Saturday, December 20, 2008

Book Review: The Word of Promise Next Generation New Testament

Over the past few weeks, I’ve been listening to this audio New Testament—on my computer, in my truck, even through my TV. It’s the entire New Testament on three MP3 disks, read by celebrity teens and young adults, for teens and pre-teens. I have mixed-thoughts on this product, but overall, I think it’s a great idea! I’ve enjoyed the experience.

There were two things I struggled with, but they aren’t necessarily cons. First of all, hearing children’s voices in place of adults seemed odd to me. I expect someone middle-aged to sound middle-aged. I got used to this over time, though. In fact, as I read my Bible for morning devotions, I began to "think" Paul’s voice in my head reading the words to me instead of my own. Since this product is intended for a younger audience anyway, they may enjoy hearing familiar celebrity voices reading God’s Word, just as we enjoy hearing familiar voices in animated movies.

I also struggled with the version of the Bible that was used: the International Children’s Bible. This version uses simpler words to help children understand, yet sometimes (not too often, though) the word choice isn’t quite accurate—it seems oversimplified so that true meaning is lost.

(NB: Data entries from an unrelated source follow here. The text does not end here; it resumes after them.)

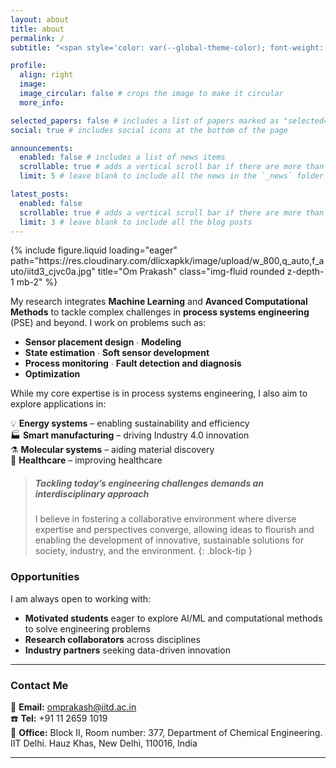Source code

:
 ```yaml
---
layout: about
title: about
permalink: /
subtitle: "<span style='color: var(--global-theme-color); font-weight: bold; font-size: 1.5em;'>Intelligent Process Analytics Lab</span>" # <a href='#'>Affiliations</a>. Address. Contacts. Motto. Etc.

profile:
  align: right
  image: 
  image_circular: false # crops the image to make it circular
  more_info:

selected_papers: false # includes a list of papers marked as "selected={true}"
social: true # includes social icons at the bottom of the page

announcements:
  enabled: false # includes a list of news items
  scrollable: true # adds a vertical scroll bar if there are more than 3 news items
  limit: 5 # leave blank to include all the news in the `_news` folder

latest_posts:
  enabled: false
  scrollable: true # adds a vertical scroll bar if there are more than 3 new posts items
  limit: 3 # leave blank to include all the blog posts
---
```

<div class="container-fluid text-center px-0">
  {% include figure.liquid loading="eager" path="https://res.cloudinary.com/dlicxapkk/image/upload/w_800,q_auto,f_auto/iitd3_cjvc0a.jpg" 
  title="Om Prakash" class="img-fluid rounded z-depth-1 mb-2" %}
</div>

  
<!-- My research applies **machine learning** and **advanced computational methods** to solve complex problems in process systems engineering. I work on topics such as sensor placement design, process modeling, estimation, soft sensing, process monitoring, fault detection and diagnosis, using techniques like supervise/unsupervised machine learning, dynamic mode decomposition, variational inference, Kalman filtering, reinforcement learning, and optimization. While rooted in process systems, my work also aims to impact energy systems, smart manufacturing, molecular systems, and healthcare applications.

If you are excited to work or collaborate on such topics, please feel free to reach out to me [(Email: abc@iitd.ac.in)](mailto:abc@iitd.ac.in) -->


My research integrates <span style='color: var(--global-theme-color); font-weight: bold; font-size: 1em;'>Machine Learning</span> and <span style='color: var(--global-theme-color); font-weight: bold; font-size: 1em;'>Avanced Computational Methods</span> to tackle complex challenges in **process systems engineering** (PSE) and beyond. I work on problems such as:

- **Sensor placement design** ∙ **Modeling**
- **State estimation** ∙ **Soft sensor development** 
- **Process monitoring** ∙ **Fault detection and diagnosis**
- **Optimization**

<!-- To address these, I use methods including ∙ *Supervised & Unsupervised Machine Learning* ∙ *Optimization* ∙ *Dynamic Mode Decomposition (DMD)* ∙ *Variational Inference* ∙ *Kalman Filtering*.  -->

<!-- I address these challenges using methods such as ∙ *Supervised & Unsupervised Machine Learning* ∙ *Optimization* ∙ *Dynamic Mode Decomposition (DMD)* ∙ *Variational Inference* ∙ *Kalman Filtering*.  -->

While my core expertise is in process systems engineering, I also aim to explore applications in:

<!-- :bulb:
:factory:
:molecule:
:dna:
:alembic:
:microscope:
:stethoscope: -->

:bulb: **Energy systems** – enabling sustainability and efficiency  
:factory: **Smart manufacturing** – driving Industry 4.0 innovation  
:alembic: **Molecular systems** – aiding material discovery  
:dna: **Healthcare** – improving healthcare 


<!-- > **Tackling today’s engineering challenges demands an interdisciplinary approach.**  
> I believe in fostering a collaborative environment where diverse expertise and perspectives converge, allowing ideas to flourish and enabling the development of innovative, sustainable solutions for society, industry, and the environment. -->

> ##### **Tackling today’s engineering challenges demands an interdisciplinary approach**
> I believe in fostering a collaborative environment where diverse expertise and perspectives converge, allowing ideas to flourish and enabling the development of innovative, sustainable solutions for society, industry, and the environment.
{: .block-tip }

### Opportunities
I am always open to working with:
- **Motivated students** eager to explore AI/ML and computational methods to solve engineering problems
- **Research collaborators** across disciplines  
- **Industry partners** seeking data-driven innovation  

---

### Contact Me
:email: **Email:** [omprakash@iitd.ac.in](mailto:omprakash@iitd.ac.in)  
:telephone: **Tel:** +91 11 2659 1019   
:pushpin: **Office:** Block II, Room number: 377, Department of Chemical Engineering. IIT Delhi. Hauz Khas, New Delhi, 110016, India

---
<!-- 
## Quick Links
- [Research Areas](/research)  
- [Publications](/publications)  
- [Blog](/blog)  
- [Open Positions](/open-positions) _(coming soon)_  

--- -->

On the more positive side, Max and Jenna Lucado’s introductions to each book were superb—both well-written and well-read. They provided the history and setting for each book that truly set the stage for each reading. I also appreciated the music and sound effects. It was fun to hear Paul’s pen scratch on the paper as he read his letters aloud and the chains rattling and guards talking to remind us he was in prison. The music was pleasant and added variety of sound in the background, but didn’t overpower the words.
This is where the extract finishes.